当然それはボーダーに入隊して間もない自分のような相手だから成功しただけでA級部隊相手にその戦い方が通用するとは思えないが、そうだろう! そうだろう!! と鼻高々に語る唯我先輩にはとてもじゃないが言えなかった。
まぁ自分が言えないだけで、出水先輩があっさりバラして唯我先輩をへこませてたが、あれは出水先輩なりの愛の鞭のようなものだろう。
正直、落ち込む唯我先輩を見て楽しんでいるだけのようにしか見えなかったが……そこはあまり考えないようにしよう。
ボーダー日記.45
今日も今日とて唯我先輩と50本勝負。
結果は言わずもがなだが、自分が50戦全勝。
唯我先輩はメインとサブに拳銃型のアステロイドをセットしていて、カメレオンを起動していない時は基本的に二丁拳銃のスタイルで戦っているが、正直どちらか片方はハウンドにした方がいいんじゃないかと思うくらい拳銃の命中率が低い。
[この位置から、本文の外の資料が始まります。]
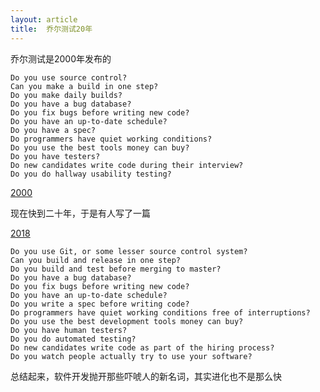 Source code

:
```yaml
---
layout: article
title:  乔尔测试20年
---
```


乔尔测试是2000年发布的

```
Do you use source control?
Can you make a build in one step?
Do you make daily builds?
Do you have a bug database?
Do you fix bugs before writing new code?
Do you have an up-to-date schedule?
Do you have a spec?
Do programmers have quiet working conditions?
Do you use the best tools money can buy?
Do you have testers?
Do new candidates write code during their interview?
Do you do hallway usability testing?
```


[2000](https://www.joelonsoftware.com/2000/08/09/the-joel-test-12-steps-to-better-code/)


现在快到二十年，于是有人写了一篇 

[2018](https://dev.to/checkgit/the-joel-test-20-years-later-1kjk)


```
Do you use Git, or some lesser source control system?
Can you build and release in one step?
Do you build and test before merging to master?
Do you have a bug database?
Do you fix bugs before writing new code?
Do you have an up-to-date schedule?
Do you write a spec before writing code?
Do programmers have quiet working conditions free of interruptions?
Do you use the best development tools money can buy?
Do you have human testers?
Do you do automated testing?
Do new candidates write code as part of the hiring process?
Do you watch people actually try to use your software?
```


总结起来，软件开发抛开那些吓唬人的新名词，其实进化也不是那么快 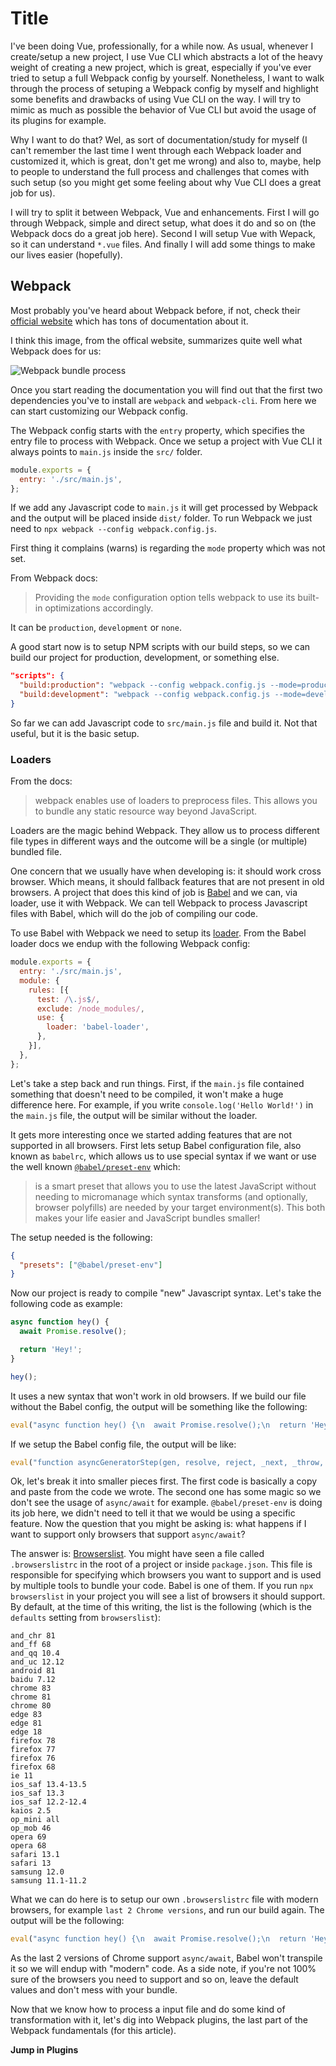 # Title

I've been doing Vue, professionally, for a while now. As usual, whenever I create/setup a new project, I use Vue CLI which abstracts a lot of the heavy weight of creating a new project, which is great, especially if you've ever tried to setup a full Webpack config by yourself.
Nonetheless, I want to walk through the process of setuping a Webpack config by myself and highlight some benefits and drawbacks of using Vue CLI on the way. I will try to mimic as much as possible the behavior of Vue CLI but avoid the usage of its plugins for example.

Why I want to do that? Wel, as sort of documentation/study for myself (I can't remember the last time I went through each Webpack loader and customized it, which is great, don't get me wrong) and also to, maybe, help to people to understand the full process and challenges that comes with such setup (so you might get some feeling about why Vue CLI does a great job for us).

I will try to split it between Webpack, Vue and enhancements. First I will go through Webpack, simple and direct setup, what does it do and so on (the Webpack docs do a great job here). Second I will setup Vue with Wepack, so it can understand `*.vue` files. And finally I will add some things to make our lives easier (hopefully).

## Webpack

Most probably you've heard about Webpack before, if not, check their [official website](https://webpack.js.org) which has tons of documentation about it.

I think this image, from the offical website, summarizes quite well what Webpack does for us:

![Webpack bundle process](https://i.ibb.co/Yyw2L2v/image-1.png)

Once you start reading the documentation you will find out that the first two dependencies you've to install are `webpack` and `webpack-cli`. From here we can start customizing our Webpack config.

The Webpack config starts with the `entry` property, which specifies the entry file to process with Webpack. Once we setup a project with Vue CLI it always points to `main.js` inside the `src/` folder.

```javascript
module.exports = {
  entry: './src/main.js',
};
```

If we add any Javascript code to `main.js` it will get processed by Webpack and the output will be placed inside `dist/` folder. To run Webpack we just need to `npx webpack --config webpack.config.js`.

First thing it complains (warns) is regarding the `mode` property which was not set.

From Webpack docs:
> Providing the `mode` configuration option tells webpack to use its built-in optimizations accordingly.

It can be `production`, `development` or `none`.

A good start now is to setup NPM scripts with our build steps, so we can build our project for production, development, or something else.

```json
"scripts": {
  "build:production": "webpack --config webpack.config.js --mode=production",
  "build:development": "webpack --config webpack.config.js --mode=development"
}
```

So far we can add Javascript code to `src/main.js` file and build it. Not that useful, but it is the basic setup.

### Loaders

From the docs:

> webpack enables use of loaders to preprocess files. This allows you to bundle any static resource way beyond JavaScript.

Loaders are the magic behind Webpack. They allow us to process different file types in different ways and the outcome will be a single (or multiple) bundled file.

One concern that we usually have when developing is: it should work cross browser. Which means, it should fallback features that are not present in old browsers. A project that does this kind of job is [Babel](https://babel.dev) and we can, via loader, use it with Webpack. We can tell Webpack to process Javascript files with Babel, which will do the job of compiling our code.

To use Babel with Webpack we need to setup its [loader](https://github.com/babel/babel-loader). From the Babel loader docs we endup with the following Webpack config:

```javascript
module.exports = {
  entry: './src/main.js',
  module: {
    rules: [{
      test: /\.js$/,
      exclude: /node_modules/,
      use: {
        loader: 'babel-loader',
      },
    }],
  },
};
```

Let's take a step back and run things. First, if the `main.js` file contained something that doesn't need to be compiled, it won't make a huge difference here. For example, if you write `console.log('Hello World!')` in the `main.js` file, the output will be similar without the loader.

It gets more interesting once we started adding features that are not supported in all browsers. First lets setup Babel configuration file, also known as `babelrc`, which allows us to use special syntax if we want or use the well known [`@babel/preset-env`](https://babeljs.io/docs/en/babel-preset-env) which:

> is a smart preset that allows you to use the latest JavaScript without needing to micromanage which syntax transforms (and optionally, browser polyfills) are needed by your target environment(s). This both makes your life easier and JavaScript bundles smaller!

The setup needed is the following:

```json
{
  "presets": ["@babel/preset-env"]
}
```

Now our project is ready to compile "new" Javascript syntax. Let's take the following code as example:

```javascript
async function hey() {
  await Promise.resolve();

  return 'Hey!';
}

hey();
```

It uses a new syntax that won't work in old browsers. If we build our file without the Babel config, the output will be something like the following:

```javascript
eval("async function hey() {\n  await Promise.resolve();\n  return 'Hey!';\n}\n\nhey();\n\n//# sourceURL=webpack:///./src/main.js?");
```

If we setup the Babel config file, the output will be like:

```javascript
eval("function asyncGeneratorStep(gen, resolve, reject, _next, _throw, key, arg) { try { var info = gen[key](arg); var value = info.value; } catch (error) { reject(error); return; } if (info.done) { resolve(value); } else { Promise.resolve(value).then(_next, _throw); } }\n\nfunction _asyncToGenerator(fn) { return function () { var self = this, args = arguments; return new Promise(function (resolve, reject) { var gen = fn.apply(self, args); function _next(value) { asyncGeneratorStep(gen, resolve, reject, _next, _throw, \"next\", value); } function _throw(err) { asyncGeneratorStep(gen, resolve, reject, _next, _throw, \"throw\", err); } _next(undefined); }); }; }\n\nfunction hey() {\n  return _hey.apply(this, arguments);\n}\n\nfunction _hey() {\n  _hey = _asyncToGenerator( /*#__PURE__*/regeneratorRuntime.mark(function _callee() {\n    return regeneratorRuntime.wrap(function _callee$(_context) {\n      while (1) {\n        switch (_context.prev = _context.next) {\n          case 0:\n            _context.next = 2;\n            return Promise.resolve();\n\n          case 2:\n            return _context.abrupt(\"return\", 'Hey!');\n\n          case 3:\n          case \"end\":\n            return _context.stop();\n        }\n      }\n    }, _callee);\n  }));\n  return _hey.apply(this, arguments);\n}\n\nhey();\n\n//# sourceURL=webpack:///./src/main.js?");
```

Ok, let's break it into smaller pieces first. The first code is basically a copy and paste from the code we wrote. The second one has some magic so we don't see the usage of `async/await` for example. `@babel/preset-env` is doing its job here, we didn't need to tell it that we would be using a specific feature. Now the question that you might be asking is: what happens if I want to support only browsers that support `async/await`?

The answer is: [Browserslist](https://github.com/browserslist/browserslist). You might have seen a file called `.browserslistrc` in the root of a project or inside `package.json`. This file is responsible for specifying which browsers you want to support and is used by multiple tools to bundle your code. Babel is one of them. If you run `npx browserslist` in your project you will see a list of browsers it should support. By default, at the time of this writing, the list is the following (which is the `defaults` setting from `browserslist`):

```
and_chr 81
and_ff 68
and_qq 10.4
and_uc 12.12
android 81
baidu 7.12
chrome 83
chrome 81
chrome 80
edge 83
edge 81
edge 18
firefox 78
firefox 77
firefox 76
firefox 68
ie 11
ios_saf 13.4-13.5
ios_saf 13.3
ios_saf 12.2-12.4
kaios 2.5
op_mini all
op_mob 46
opera 69
opera 68
safari 13.1
safari 13
samsung 12.0
samsung 11.1-11.2
```

What we can do here is to setup our own `.browserslistrc` file with modern browsers, for example `last 2 Chrome versions`, and run our build again. The output will be the following:

```javascript
eval("async function hey() {\n  await Promise.resolve();\n  return 'Hey!';\n}\n\nhey();\n\n//# sourceURL=webpack:///./src/main.js?");
```

As the last 2 versions of Chrome support `async/await`, Babel won't transpile it so we will endup with "modern" code. As a side note, if you're not 100% sure of the browsers you need to support and so on, leave the default values and don't mess with your bundle.

Now that we know how to process a input file and do some kind of transformation with it, let's dig into Webpack plugins, the last part of the Webpack fundamentals (for this article).

**Jump in Plugins**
単に練習していないだけというのもあるが、それでもグラスホッパーもスラスターも使ってない状態の
それに命中しない度に焦って動きが悪くなるという悪循環を繰り返してるので、それだったらいっそ自動追尾してくれてある程度制御も利くハウンドを入れた方がいいのではないか、そのことを出水先輩に提案してみた。
出水先輩は射手の名手として有名だと国近先輩が言っていたので、教えるには自分なんかよりよっぽど最適だろうと思っての提案だったのだが……どういう訳か、唯我先輩だけでなく自分まで出水先輩にハウンドを教わることになった。
いや、ハウンドというよりは射手としての立ち回りを教わることになった、というのが正しいだろう。
出水先輩が言うには、戦闘スタイルがおれと似てるから、とのことだが……如何せん出水先輩が戦ってるところは見たことがないので、自分には曖昧に頷くことしか出来なかった。
まぁA級の、それも本職の射手の人に教えてもらえる機会なんて滅多にないことだと思ったので、教え自体はありがたい気持ちを持って学ばせて貰った。
ただ実技を交えて丁寧に教えてくれるのは本当にありがたいことなのだが、本来教えるべき筈の唯我先輩をほったからしにしてしまっては本末転倒だと思う。
ていうか途中から唯我先輩、国近先輩に誘われて(無理やり)作戦室でゲームしてたし……作戦室に戻ってきた時に国近先輩にボコボコにされて机に突っ伏していた唯我先輩を見た時は本当に申し訳ない気持ちになった。